Ostensibly, the idea behind “Charm School Gives Back With Ricki Lake” — as the new addition is rather fluffily titled — is to take these uncouth young women and gentrify them, or at least put them in schoolgirl outfits and compel them to engage in charitable acts. Epiphanies on the merits of benevolently looking outward will doubtless occur, but one suspects they’ll be about as real as most of the aforementioned cleavage.
The really striking aspect of the premiere, though, is how much time the show’s would-be luminaries spend pulling each other’s hair, slapping at each other and threatening to pull hair and slap each other. They also drink more heavily than the denizens of any TV show since perhaps the “Dean Martin Roasts.”
Much of this appears to be little more than posturing for the cameras, recognizing that bad behavior in this context (the title notwithstanding) is rewarded with increased airtime.
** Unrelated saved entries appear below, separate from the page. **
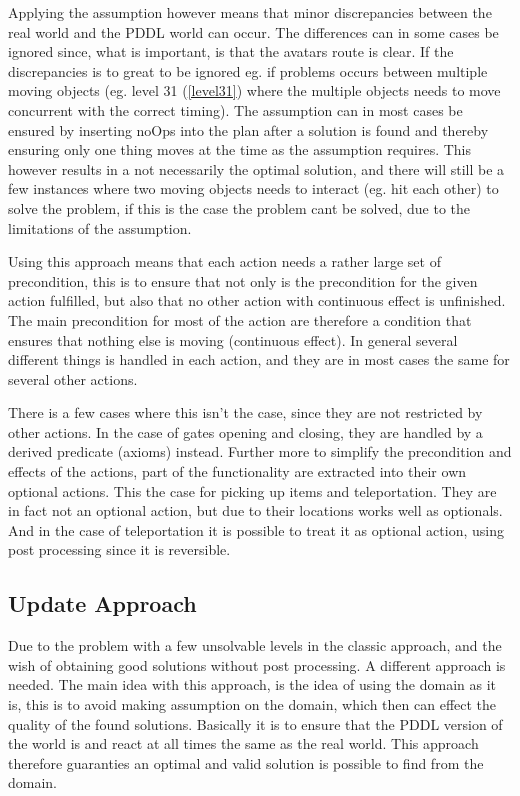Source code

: 		Applying the assumption however means that minor discrepancies between the real world and the PDDL world can occur. The differences can in some cases be ignored since, what is important, is that the avatars route is clear. If the discrepancies is to great to be ignored eg. if problems occurs between multiple moving objects (eg. level 31 (\ref{level31}) where the multiple objects needs to move concurrent with the correct timing). The assumption can in most cases be ensured by inserting noOps into the plan after a solution is found and thereby ensuring only one thing moves at the time as the assumption requires. This however results in a not necessarily the optimal solution, and there will still be a few instances where two moving objects needs to interact (eg. hit each other) to solve the problem, if this is the case the problem cant be solved, due to the limitations of the assumption.
			
		Using this approach means that each action needs a rather large set of precondition, this is to ensure that not only is the precondition for the given action fulfilled, but also that no other action with continuous effect is unfinished. The main precondition for most of the action are therefore a condition that ensures that nothing else is moving (continuous effect). In general several different things is handled in each action, and they are in most cases the same for several other actions. %
		
		There is a few cases where this isn't the case, since they are not restricted by other actions. In the case of gates opening and closing, they are handled by a derived predicate (axioms) instead. 
		Further more to simplify the precondition and effects of the actions, part of the functionality are extracted into their own optional actions. This the case for picking up items and teleportation. They are in fact not an optional action, but due to their locations works well as optionals. And in the case of teleportation it is possible to treat it as optional action, using post processing since it is reversible.
		
		\subsection{Update Approach}
		Due to the problem with a few unsolvable levels in the classic approach, and the wish of obtaining good solutions without post processing. A different approach is needed. The main idea with this approach, is the idea of using the domain as it is, this is to avoid making assumption on the domain, which then can effect the quality of the found solutions. Basically it is to ensure that the PDDL version of the world is and react at all times the same as the real world. This approach therefore guaranties an optimal and valid solution is possible to find from the domain.
		
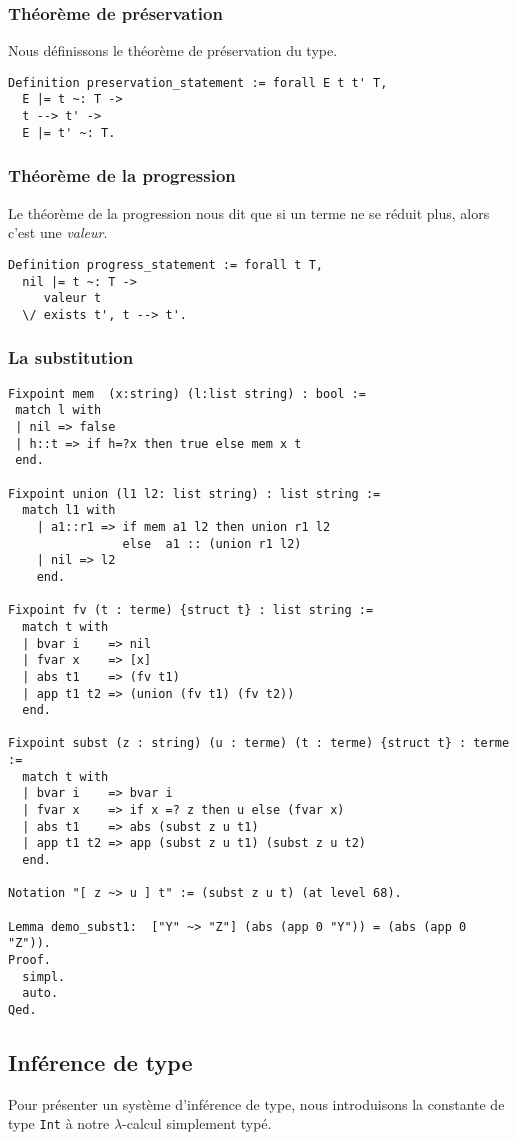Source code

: \subsubsection{Théorème de préservation}
Nous définissons le théorème de préservation du type.
\begin{Verbatim}
Definition preservation_statement := forall E t t' T,
  E |= t ~: T ->
  t --> t' ->
  E |= t' ~: T.
\end{Verbatim}

\subsubsection{Théorème de la progression}
Le théorème de la progression nous dit que si un terme ne se réduit plus, alors c'est une \textit{valeur}.
\begin{Verbatim}
Definition progress_statement := forall t T, 
  nil |= t ~: T ->
     valeur t 
  \/ exists t', t --> t'.
\end{Verbatim}


\subsubsection{La substitution}
\begin{Verbatim}
Fixpoint mem  (x:string) (l:list string) : bool :=
 match l with
 | nil => false
 | h::t => if h=?x then true else mem x t 
 end.

Fixpoint union (l1 l2: list string) : list string :=
  match l1 with
    | a1::r1 => if mem a1 l2 then union r1 l2
                else  a1 :: (union r1 l2)
    | nil => l2
    end.

Fixpoint fv (t : terme) {struct t} : list string :=
  match t with
  | bvar i    => nil
  | fvar x    => [x]
  | abs t1    => (fv t1)
  | app t1 t2 => (union (fv t1) (fv t2))
  end.

Fixpoint subst (z : string) (u : terme) (t : terme) {struct t} : terme :=
  match t with
  | bvar i    => bvar i
  | fvar x    => if x =? z then u else (fvar x)
  | abs t1    => abs (subst z u t1)
  | app t1 t2 => app (subst z u t1) (subst z u t2)
  end.

Notation "[ z ~> u ] t" := (subst z u t) (at level 68).

Lemma demo_subst1:  ["Y" ~> "Z"] (abs (app 0 "Y")) = (abs (app 0 "Z")).
Proof.
  simpl.
  auto.
Qed.
\end{Verbatim}

\subsection{Inférence de type}
Pour présenter un système d'inférence de type, nous introduisons la constante de type \verb+Int+ à notre $\lambda$-calcul
simplement typé.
The most amusing part comes when two women get into an altercation and Lake has to sit them down and soberly grill them about what happened — you know, like there’s no video evidence of what we just saw. “Physical violence will not be tolerated here at charm school,” the host says sternly, doubtless wondering how the hell she wound up uttering those words.
“Charm School” is a lot of things, but charmless is the most obvious. Then again, for a young woman in her 20s who has already tasted notoriety and committed herself to a life filtered through the lens of reality TV’s trashiest subgenre, I suppose anything beats a return to anonymity.